— TASK TO COMPLETE —
Transcribe the listing underneath, keeping each word exact and omitting the images.

— DATA FOR PROCESSING —

Segment Open

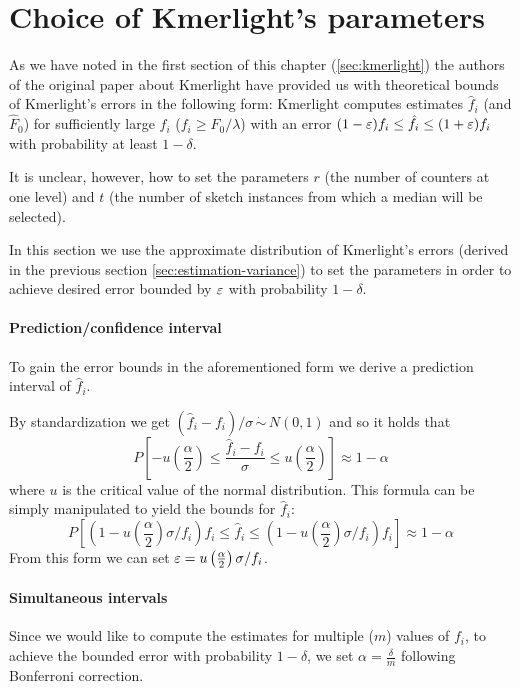 \section{Choice of Kmerlight's parameters}
\label{sec:parameters-choice}

As we have noted in the first section of this chapter (\ref{sec:kmerlight})
the authors of the original paper about Kmerlight \cite{Sivadasan2016} have
provided us with theoretical bounds of Kmerlight's errors in the following form:
Kmerlight computes estimates $\hat f_i$ (and $\hat F_0$) for sufficiently large
$f_i$ ($f_i \geq F_0 / \lambda$) with an error $(1-\varepsilon)f_i \leq \hat f_i \leq (1+\varepsilon)f_i$
with probability at least $1 - \delta$.

It is unclear, however, how to set the parameters $r$ (the number of counters at one level) 
and $t$ (the number of sketch instances from which a median will be selected).

In this section we use the approximate distribution of Kmerlight's errors (derived in the
previous section \ref{sec:estimation-variance}) to set the parameters in order to achieve
desired error bounded by $\varepsilon$ with probability $1-\delta$.

\paragraph{Prediction/confidence interval} To gain the error bounds
in the aforementioned form we derive a prediction interval of $\hat f_i$. 

By standardization we get $(\hat f_i - f_i)/\sigma \,\dot\sim\, N(0,1)$ and so it holds that
$$P\left[-u\left(\frac{\alpha}{2}\right) \leq 
\frac{\hat f_i - f_i}{\sigma} \leq 
u\left(\frac{\alpha}{2}\right) \right] \approx 1 - \alpha$$
where $u$ is the critical value of the normal distribution. This formula can be simply
manipulated to yield the bounds for $\hat f_i$:
$$P\left[\left(1-u\left(\frac{\alpha}{2}\right)\sigma/f_i\right) f_i \leq \hat f_i \leq \left(1-u\left(\frac{\alpha}{2}\right)\sigma/f_i\right) f_i \right] \approx 1 - \alpha$$
From this form we can set $\varepsilon = u\left(\frac{\alpha}{2}\right)\sigma/f_i$.

\paragraph{Simultaneous intervals} Since we would like to compute the estimates
for multiple ($m$) values of $f_i$, to achieve the bounded error with probability
$1 - \delta$, we set $\alpha = \frac{\delta}{m}$ following Bonferroni correction.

Segment Closed

— THE ANSWER —
 \section{Choice of Kmerlight's parameters}
\label{sec:parameters-choice}

As we have noted in the first section of this chapter (\ref{sec:kmerlight})
the authors of the original paper about Kmerlight \cite{Sivadasan2016} have
provided us with theoretical bounds of Kmerlight's errors in the following form:
Kmerlight computes estimates $\hat f_i$ (and $\hat F_0$) for sufficiently large
$f_i$ ($f_i \geq F_0 / \lambda$) with an error $(1-\varepsilon)f_i \leq \hat f_i \leq (1+\varepsilon)f_i$
with probability at least $1 - \delta$.

It is unclear, however, how to set the parameters $r$ (the number of counters at one level) 
and $t$ (the number of sketch instances from which a median will be selected).

In this section we use the approximate distribution of Kmerlight's errors (derived in the
previous section \ref{sec:estimation-variance}) to set the parameters in order to achieve
desired error bounded by $\varepsilon$ with probability $1-\delta$.

\paragraph{Prediction/confidence interval} To gain the error bounds
in the aforementioned form we derive a prediction interval of $\hat f_i$. 

By standardization we get $(\hat f_i - f_i)/\sigma \,\dot\sim\, N(0,1)$ and so it holds that
$$P\left[-u\left(\frac{\alpha}{2}\right) \leq 
\frac{\hat f_i - f_i}{\sigma} \leq 
u\left(\frac{\alpha}{2}\right) \right] \approx 1 - \alpha$$
where $u$ is the critical value of the normal distribution. This formula can be simply
manipulated to yield the bounds for $\hat f_i$:
$$P\left[\left(1-u\left(\frac{\alpha}{2}\right)\sigma/f_i\right) f_i \leq \hat f_i \leq \left(1-u\left(\frac{\alpha}{2}\right)\sigma/f_i\right) f_i \right] \approx 1 - \alpha$$
From this form we can set $\varepsilon = u\left(\frac{\alpha}{2}\right)\sigma/f_i$.

\paragraph{Simultaneous intervals} Since we would like to compute the estimates
for multiple ($m$) values of $f_i$, to achieve the bounded error with probability
$1 - \delta$, we set $\alpha = \frac{\delta}{m}$ following Bonferroni correction.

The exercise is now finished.